Start of Material shown

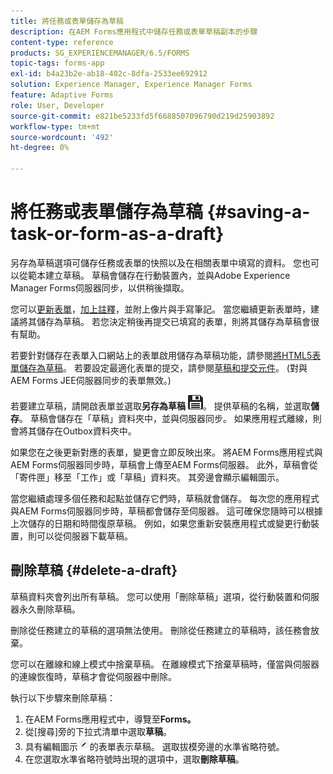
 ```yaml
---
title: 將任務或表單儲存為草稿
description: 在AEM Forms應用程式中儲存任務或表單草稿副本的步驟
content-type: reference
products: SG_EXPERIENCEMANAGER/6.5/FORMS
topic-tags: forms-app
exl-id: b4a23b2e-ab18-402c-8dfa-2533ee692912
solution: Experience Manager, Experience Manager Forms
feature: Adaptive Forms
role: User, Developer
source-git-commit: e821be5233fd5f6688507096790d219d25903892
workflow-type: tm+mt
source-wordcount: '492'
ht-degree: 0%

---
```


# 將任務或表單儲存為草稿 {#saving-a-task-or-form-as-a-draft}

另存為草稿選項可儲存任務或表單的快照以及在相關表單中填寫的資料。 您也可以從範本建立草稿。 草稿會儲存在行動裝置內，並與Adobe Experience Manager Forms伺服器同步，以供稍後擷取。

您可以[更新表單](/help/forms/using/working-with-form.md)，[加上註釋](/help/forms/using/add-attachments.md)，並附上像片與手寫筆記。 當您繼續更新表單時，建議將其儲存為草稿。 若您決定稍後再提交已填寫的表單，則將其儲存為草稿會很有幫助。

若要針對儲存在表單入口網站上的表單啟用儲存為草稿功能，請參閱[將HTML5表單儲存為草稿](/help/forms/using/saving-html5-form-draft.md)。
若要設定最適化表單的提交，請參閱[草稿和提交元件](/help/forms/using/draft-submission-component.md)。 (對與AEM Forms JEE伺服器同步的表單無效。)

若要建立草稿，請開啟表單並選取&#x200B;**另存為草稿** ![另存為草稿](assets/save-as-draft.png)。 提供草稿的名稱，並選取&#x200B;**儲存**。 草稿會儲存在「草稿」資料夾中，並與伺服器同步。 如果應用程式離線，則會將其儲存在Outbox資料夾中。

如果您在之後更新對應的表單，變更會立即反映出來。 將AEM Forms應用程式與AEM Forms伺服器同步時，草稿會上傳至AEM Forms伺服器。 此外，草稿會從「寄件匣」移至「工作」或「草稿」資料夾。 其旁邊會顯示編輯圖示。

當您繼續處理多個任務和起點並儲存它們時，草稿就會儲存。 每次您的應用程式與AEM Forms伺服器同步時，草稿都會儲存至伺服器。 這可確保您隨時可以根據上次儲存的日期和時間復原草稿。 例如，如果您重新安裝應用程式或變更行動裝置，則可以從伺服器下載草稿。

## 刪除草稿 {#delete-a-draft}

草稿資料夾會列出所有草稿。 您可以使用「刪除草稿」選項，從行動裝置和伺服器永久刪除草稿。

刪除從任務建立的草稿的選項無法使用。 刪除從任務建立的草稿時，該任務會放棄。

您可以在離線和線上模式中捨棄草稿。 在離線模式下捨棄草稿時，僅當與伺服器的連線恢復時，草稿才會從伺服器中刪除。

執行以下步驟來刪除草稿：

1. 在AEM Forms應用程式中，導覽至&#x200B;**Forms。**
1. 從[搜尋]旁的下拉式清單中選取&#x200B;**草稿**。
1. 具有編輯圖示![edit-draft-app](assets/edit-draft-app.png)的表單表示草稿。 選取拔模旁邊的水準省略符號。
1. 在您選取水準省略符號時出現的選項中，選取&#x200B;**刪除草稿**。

End of Material shown
Start of Material shown

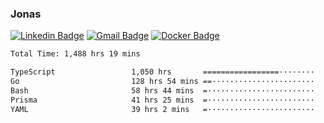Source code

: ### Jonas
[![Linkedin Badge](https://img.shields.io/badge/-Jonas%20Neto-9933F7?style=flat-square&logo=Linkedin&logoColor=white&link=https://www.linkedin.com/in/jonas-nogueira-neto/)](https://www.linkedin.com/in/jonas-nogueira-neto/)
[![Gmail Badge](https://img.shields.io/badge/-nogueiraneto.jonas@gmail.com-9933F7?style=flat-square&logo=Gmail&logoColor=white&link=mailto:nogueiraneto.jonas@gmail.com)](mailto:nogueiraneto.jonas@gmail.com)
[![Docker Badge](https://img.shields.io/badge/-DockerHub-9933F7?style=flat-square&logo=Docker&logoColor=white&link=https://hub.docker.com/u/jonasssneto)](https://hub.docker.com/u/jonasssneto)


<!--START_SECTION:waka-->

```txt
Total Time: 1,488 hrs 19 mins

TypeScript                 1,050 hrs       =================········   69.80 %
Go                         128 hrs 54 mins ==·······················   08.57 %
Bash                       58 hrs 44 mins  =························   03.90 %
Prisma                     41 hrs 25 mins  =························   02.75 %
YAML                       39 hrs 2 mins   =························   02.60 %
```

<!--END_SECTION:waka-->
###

End of Material shown

● **Exercise directions**
A single figure is required: the number of lines above in which the word "saving" occurs.

● **Your response**
2